■ Exercise directions ■
Return the lines below that carry the word "datos".

■ Information shown ■
• • • • •

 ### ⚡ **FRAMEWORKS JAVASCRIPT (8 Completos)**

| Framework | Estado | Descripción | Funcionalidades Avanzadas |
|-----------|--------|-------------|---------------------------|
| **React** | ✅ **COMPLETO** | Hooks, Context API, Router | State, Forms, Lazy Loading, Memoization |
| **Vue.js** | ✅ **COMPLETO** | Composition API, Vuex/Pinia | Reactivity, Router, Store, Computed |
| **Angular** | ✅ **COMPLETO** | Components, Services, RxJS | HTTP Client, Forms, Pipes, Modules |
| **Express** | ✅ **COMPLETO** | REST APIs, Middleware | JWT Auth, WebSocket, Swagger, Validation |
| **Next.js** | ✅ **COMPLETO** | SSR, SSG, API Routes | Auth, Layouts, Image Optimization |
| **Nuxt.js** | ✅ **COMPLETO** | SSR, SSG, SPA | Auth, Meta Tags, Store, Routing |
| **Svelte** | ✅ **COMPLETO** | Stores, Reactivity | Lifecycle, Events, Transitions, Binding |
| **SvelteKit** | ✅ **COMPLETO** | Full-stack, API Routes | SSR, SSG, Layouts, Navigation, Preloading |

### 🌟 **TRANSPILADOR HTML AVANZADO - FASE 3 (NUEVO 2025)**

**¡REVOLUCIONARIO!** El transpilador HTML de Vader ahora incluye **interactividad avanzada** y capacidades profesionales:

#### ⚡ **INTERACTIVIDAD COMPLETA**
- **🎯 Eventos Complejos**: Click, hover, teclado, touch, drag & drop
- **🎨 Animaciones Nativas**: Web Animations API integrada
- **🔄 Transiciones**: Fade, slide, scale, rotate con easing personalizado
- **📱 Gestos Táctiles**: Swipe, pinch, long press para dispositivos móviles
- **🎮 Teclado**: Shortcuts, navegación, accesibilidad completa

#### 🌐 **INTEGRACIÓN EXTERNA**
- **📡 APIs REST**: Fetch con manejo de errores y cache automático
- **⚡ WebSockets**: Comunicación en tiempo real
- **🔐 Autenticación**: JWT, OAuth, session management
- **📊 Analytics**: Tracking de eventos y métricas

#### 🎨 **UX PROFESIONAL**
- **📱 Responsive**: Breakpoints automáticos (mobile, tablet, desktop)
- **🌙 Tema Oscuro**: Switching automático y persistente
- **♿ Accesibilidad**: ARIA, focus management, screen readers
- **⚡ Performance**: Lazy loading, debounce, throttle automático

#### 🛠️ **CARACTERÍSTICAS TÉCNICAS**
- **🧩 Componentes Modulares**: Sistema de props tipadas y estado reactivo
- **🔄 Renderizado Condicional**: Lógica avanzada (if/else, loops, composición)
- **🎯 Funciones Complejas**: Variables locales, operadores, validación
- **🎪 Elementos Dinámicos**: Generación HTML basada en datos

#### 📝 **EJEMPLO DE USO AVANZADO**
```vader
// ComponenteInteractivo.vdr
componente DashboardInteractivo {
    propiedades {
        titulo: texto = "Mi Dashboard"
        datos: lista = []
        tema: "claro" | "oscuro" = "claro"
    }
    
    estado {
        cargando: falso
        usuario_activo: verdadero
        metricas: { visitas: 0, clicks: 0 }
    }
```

• • • • •

■ Output of the exercise ■
- **🎪 Elementos Dinámicos**: Generación HTML basada en datos
        datos: lista = []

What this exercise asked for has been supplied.